== The data ==
────

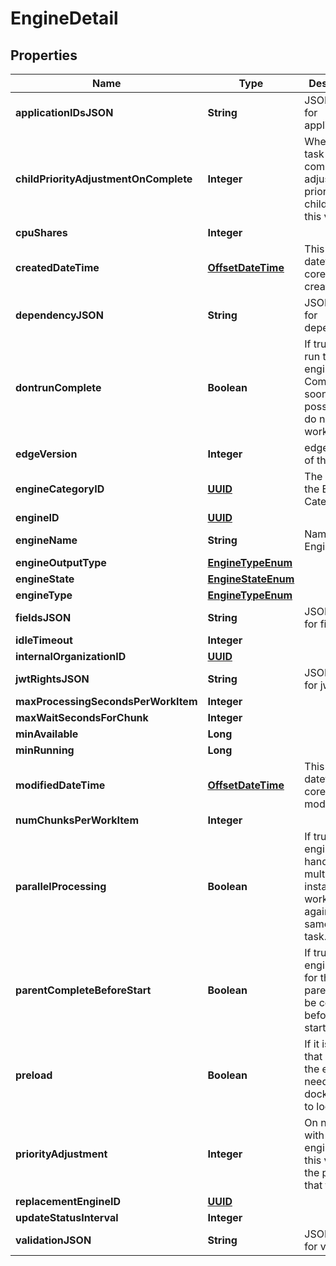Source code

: 

# EngineDetail

## Properties

Name | Type | Description | Notes
------------ | ------------- | ------------- | -------------
**applicationIDsJSON** | **String** | JSON Data for application_id |  [optional]
**childPriorityAdjustmentOnComplete** | **Integer** | When this task completes, adjust the priority of child tasks by this value |  [optional]
**cpuShares** | **Integer** |  |  [optional]
**createdDateTime** | [**OffsetDateTime**](OffsetDateTime.md) | This is the datetime the core was created |  [optional]
**dependencyJSON** | **String** | JSON Data for dependency |  [optional]
**dontrunComplete** | **Boolean** | If true, do not run this engine.  Complete as soon as possible and do not assign work. |  [optional]
**edgeVersion** | **Integer** | edge version of the engine |  [optional]
**engineCategoryID** | [**UUID**](UUID.md) | The UUID of the Engine Category |  [optional]
**engineID** | [**UUID**](UUID.md) |  |  [optional]
**engineName** | **String** | Name of the Engine |  [optional]
**engineOutputType** | [**EngineTypeEnum**](EngineTypeEnum.md) |  |  [optional]
**engineState** | [**EngineStateEnum**](EngineStateEnum.md) |  |  [optional]
**engineType** | [**EngineTypeEnum**](EngineTypeEnum.md) |  |  [optional]
**fieldsJSON** | **String** | JSON Data for fields |  [optional]
**idleTimeout** | **Integer** |  |  [optional]
**internalOrganizationID** | [**UUID**](UUID.md) |  |  [optional]
**jwtRightsJSON** | **String** | JSON Data for jwt_rights |  [optional]
**maxProcessingSecondsPerWorkItem** | **Integer** |  |  [optional]
**maxWaitSecondsForChunk** | **Integer** |  |  [optional]
**minAvailable** | **Long** |  |  [optional]
**minRunning** | **Long** |  |  [optional]
**modifiedDateTime** | [**OffsetDateTime**](OffsetDateTime.md) | This is the datetime the core was last modified. |  [optional]
**numChunksPerWorkItem** | **Integer** |  |  [optional]
**parallelProcessing** | **Boolean** | If true, the engine can handle multiple instances working against the same chunk task. |  [optional]
**parentCompleteBeforeStart** | **Boolean** | If true, the engine waits for the parent(s) to be complete before starting |  [optional]
**preload** | **Boolean** | If it is &#x60;true&#x60;, that means the engine need to pull docker image to local |  [optional]
**priorityAdjustment** | **Integer** | On new tasks with this engine, add this value to the priority of that task |  [optional]
**replacementEngineID** | [**UUID**](UUID.md) |  |  [optional]
**updateStatusInterval** | **Integer** |  |  [optional]
**validationJSON** | **String** | JSON Data for validation |  [optional]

────

== What the task asks ==
Only the lines from the one bearing "On new tasks" through the end of the entries above belong in the answer, each one exactly as given.

== Output below ==
**priorityAdjustment** | **Integer** | On new tasks with this engine, add this value to the priority of that task |  [optional]
**replacementEngineID** | [**UUID**](UUID.md) |  |  [optional]
**updateStatusInterval** | **Integer** |  |  [optional]
**validationJSON** | **String** | JSON Data for validation |  [optional]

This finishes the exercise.